Juan Manuel's love and natural talent for
art started early in life when he started drawing at the age of four
years. When he was seven, he starting painting reproductions of
religious scenes from a book on Dante.
Juan Manuel completed primary schooling
in Los Santos where he distinguished himself with his drawings. He was
chosen to make all the maps for his school, the quality of which earned
him the name "el zurdito de oro" (golden lefty).
He started secondary schooling in 1930
and showed great promise in art that he was awarded a scholarship to the
Instituto Nacional in Panama City where he then -- at the age of 16
years -- was encouraged to enroll in Panama's National Academy of
Painting (today the National School of Painting -- Escuela Nacional de
Artes Plasticas) where he studied under Roberto Lewis, one of Panama's
foremost painters. (Juan Manuel was later considered one of Lewis' most
outstanding students.) After graduating from the Instituto Nacional in
1935, Juan Manuel taught in schools in rural schools in other interior
parts of the country and from 1939 continued studies at the National
Academy of Painting until 1943.
Upon winning a government scholarship to
study abroad, he chose the Chicago Institute of Art where he studied
from 1944 through 1948 and graduated with B.A. degree in Fine Arts.

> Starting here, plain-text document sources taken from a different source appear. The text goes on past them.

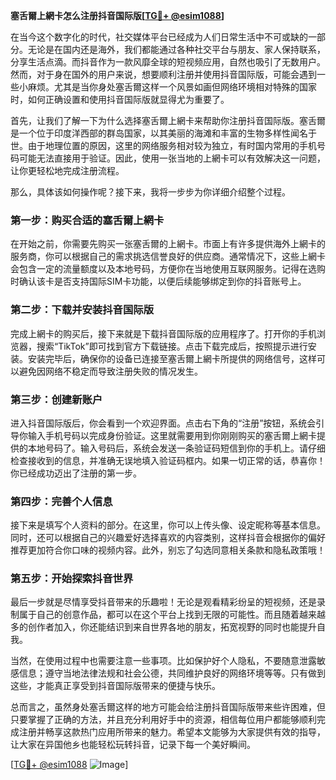 **塞舌爾上網卡怎么注册抖音国际版[[TG💪+ @esim1088](https://t.me/s/esim1088)]**

在当今这个数字化的时代，社交媒体平台已经成为人们日常生活中不可或缺的一部分。无论是在国内还是海外，我们都能通过各种社交平台与朋友、家人保持联系，分享生活点滴。而抖音作为一款风靡全球的短视频应用，自然也吸引了无数用户。然而，对于身在国外的用户来说，想要顺利注册并使用抖音国际版，可能会遇到一些小麻烦。尤其是当你身处塞舌爾这样一个风景如画但网络环境相对特殊的国家时，如何正确设置和使用抖音国际版就显得尤为重要了。

首先，让我们了解一下为什么选择塞舌爾上網卡来帮助你注册抖音国际版。塞舌爾是一个位于印度洋西部的群岛国家，以其美丽的海滩和丰富的生物多样性闻名于世。由于地理位置的原因，这里的网络服务相对较为独立，有时国内常用的手机号码可能无法直接用于验证。因此，使用一张当地的上網卡可以有效解决这一问题，让你更轻松地完成注册流程。

那么，具体该如何操作呢？接下来，我将一步步为你详细介绍整个过程。

### 第一步：购买合适的塞舌爾上網卡

在开始之前，你需要先购买一张塞舌爾的上網卡。市面上有许多提供海外上網卡的服务商，你可以根据自己的需求挑选信誉良好的供应商。通常情况下，这些上網卡会包含一定的流量额度以及本地号码，方便你在当地使用互联网服务。记得在选购时确认该卡是否支持国际SIM卡功能，以便后续能够绑定到你的抖音账号上。

### 第二步：下载并安装抖音国际版

完成上網卡的购买后，接下来就是下载抖音国际版的应用程序了。打开你的手机浏览器，搜索“TikTok”即可找到官方下载链接。点击下载完成后，按照提示进行安装。安装完毕后，确保你的设备已连接至塞舌爾上網卡所提供的网络信号，这样可以避免因网络不稳定而导致注册失败的情况发生。

### 第三步：创建新账户

进入抖音国际版后，你会看到一个欢迎界面。点击右下角的“注册”按钮，系统会引导你输入手机号码以完成身份验证。这里就需要用到你刚刚购买的塞舌爾上網卡提供的本地号码了。输入号码后，系统会发送一条验证码短信到你的手机上。请仔细检查接收到的信息，并准确无误地填入验证码框内。如果一切正常的话，恭喜你！你已经成功迈出了注册的第一步。

### 第四步：完善个人信息

接下来是填写个人资料的部分。在这里，你可以上传头像、设定昵称等基本信息。同时，还可以根据自己的兴趣爱好选择喜欢的内容类别，这样抖音会根据你的偏好推荐更加符合你口味的视频内容。此外，别忘了勾选同意相关条款和隐私政策哦！

### 第五步：开始探索抖音世界

最后一步就是尽情享受抖音带来的乐趣啦！无论是观看精彩纷呈的短视频，还是录制属于自己的创意作品，都可以在这个平台上找到无限的可能性。而且随着越来越多的创作者加入，你还能结识到来自世界各地的朋友，拓宽视野的同时也能提升自我。

当然，在使用过程中也需要注意一些事项。比如保护好个人隐私，不要随意泄露敏感信息；遵守当地法律法规和社会公德，共同维护良好的网络环境等等。只有做到这些，才能真正享受到抖音国际版带来的便捷与快乐。

总而言之，虽然身处塞舌爾这样的地方可能会给注册抖音国际版带来些许困难，但只要掌握了正确的方法，并且充分利用好手中的资源，相信每位用户都能够顺利完成注册并畅享这款热门应用所带来的魅力。希望本文能够为大家提供有效的指导，让大家在异国他乡也能轻松玩转抖音，记录下每一个美好瞬间。

[[TG💪+ @esim1088](https://t.me/s/esim1088) ![Image](https://i.postimg.cc/4NQfJmqS/Snipaste-2025-05-13-00-14-12.png)]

While in Chicago, he exhibited his paintings at the Chicago
International House in 1945; in The School of the Art Institute in 1946
(winning honorable mention); and in the Institute of Design in 1947.
In 1953, Juan Manuel studied art (as
invited student) at the Polytechnical Institute of Mexico in Mexico City
under the muralist Siqueiros and painter Diego Rivera.
After joining the National School of
Painting (in Casco Viejo, the old colonial part of Panama City) in 1940
as assistant to the director Humberto Ivaldi, another of his mentors,
Juan Manuel was in charge of he school from 1948-1967 and named director
ad honorem of the school.
After Roberto Lewis' death in 1949, Juan
Manuel began the reorganization of the National School of Painting.
He was also professor of drawing and
painting at the University of Panama in Panama City from 1949 until his
retirement in 1978.
After Roberto Lewis died, Juan Manuel was
commissioned to continue Lewis' work of painting the official portraits
of several of Panama's presidents (the first one done in 1948 of Dr.
Daniel Chanis and the last one painted in 1987 of Max Del Valle) which
are permanently displayed in the Presidential Gallery of the Salon
Amarillo (Yellow Room) of the Presidential Palace in the colonial part
of Panama City.
In 1970, he was commissioned by the
government to retouch the paintings by Roberto Lewis on the ceiling and
in the foyer of the historic National Theater in the colonial Casco
Viejo part of
Panama City, an arduous process particularly on the ceiling.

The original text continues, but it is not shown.